(Extracted records)
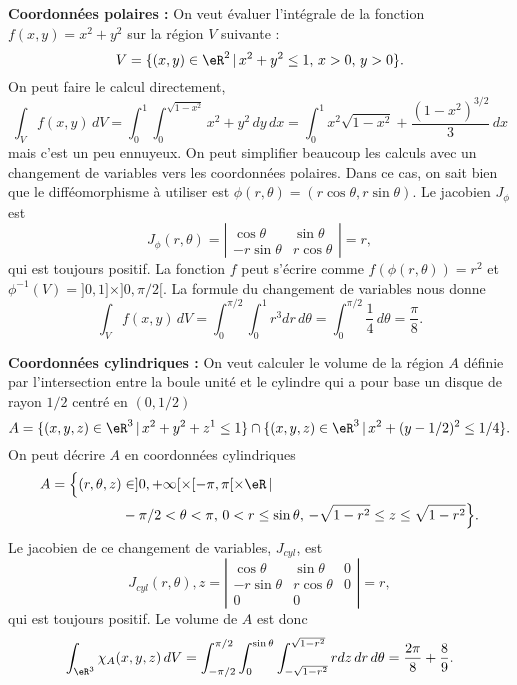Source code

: \begin{example} 
\textbf{Coordonnées polaires : }On veut évaluer l'intégrale de la fonction $f(x,y)= x^2+y^2$ sur la région $V$ suivante :
\[
V=\{(x,y) \in \eR^2\,\vert\, x^2+y^2\leq 1,\, x>0,\, y>0\}.
\]
On peut faire le calcul directement,
\[
\int_{V}f(x,y)\, dV=\int_0^1\int_0^{\sqrt{1-x^2}}x^2+y^2\, dy\,dx=\int_0^1x^2\sqrt{1-x^2} + \frac{(1-x^2)^{3/2}}{3}\, dx  
\] 
mais c'est un peu ennuyeux. On peut simplifier beaucoup les calculs avec un changement de variables vers les coordonnées polaires. Dans ce cas, on sait bien que le difféomorphisme à utiliser est $\phi(r,\theta)=(r\cos \theta, r\sin\theta)$. Le jacobien  $J_{\phi}$ est
\begin{equation}
 J_{\phi}(r, \theta)= \left\vert\begin{array}{cc}
\cos \theta & \sin \theta \\
-r\sin \theta  & r\cos \theta
\end{array}\right\vert= r,
\end{equation}
qui est toujours positif. La fonction $f$ peut s'écrire comme $f(\phi(r,\theta))=r^2$ et $\phi^{-1}(V)=]0,1]\times]0, \pi/2[$.  
La formule du changement de variables nous donne
\[
\int_{V}f(x,y)\, dV=\int_0^{\pi/2}\int_0^{1}r^3 dr\,d\theta=\int_0^{\pi/2}\frac{1}{4}\,d\theta=\frac{\pi}{8}.  
\] 
\end{example}
\begin{example}
\textbf{Coordonnées cylindriques : }On veut calculer le volume de la région $A$ définie par  l'intersection entre la boule unité et le cylindre qui a pour base un disque de rayon $1/2$ centré en $(0, 1/2)$
\[
A=\{(x,y,z) \in\eR^3 \,\vert\, x^2+y^2+z^1\leq 1\}\cap\{(x,y,z) \in \eR^3\,\vert\, x^2+(y-1/2)^2\leq 1/4\}.
\]
On peut décrire $A$ en coordonnées cylindriques
\begin{equation}
  \begin{aligned}
    A=\Big\{(r,\theta,z) &\in ]0, +\infty[\times [-\pi,\pi[\times \eR\,\vert\,\\
& -\pi/2<\theta<\pi, \, 0<r\leq \sin\theta, \, -\sqrt{1-r^2}\leq z\leq\sqrt{1-r^2} \Big\}.
  \end{aligned}
\end{equation}
Le jacobien de ce changement de variables,  $J_{cyl}$, est
\begin{equation}
 J_{cyl}(r, \theta), z= \left\vert\begin{array}{ccc}
\cos \theta & \sin \theta & 0\\
-r\sin \theta  & r\cos \theta &0 \\
0&0&
\end{array}\right\vert= r,
\end{equation}
qui est toujours positif. Le volume de $A$ est donc
\[
\int_{\eR^3}\chi_{A}(x,y,z)\, dV=\int_{-\pi/2}^{\pi/2}\int_0^{\sin\theta}\int_{-\sqrt{1-r^2}}^{\sqrt{1-r^2}} r dz\,dr\,d\theta=\frac{2\pi}{8}+\frac{8}{9}.  
\] 
\end{example}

**What the task requires:** Reply with nothing but the count of lines in the entries above that contain "textbf".

**Result of this task:** 2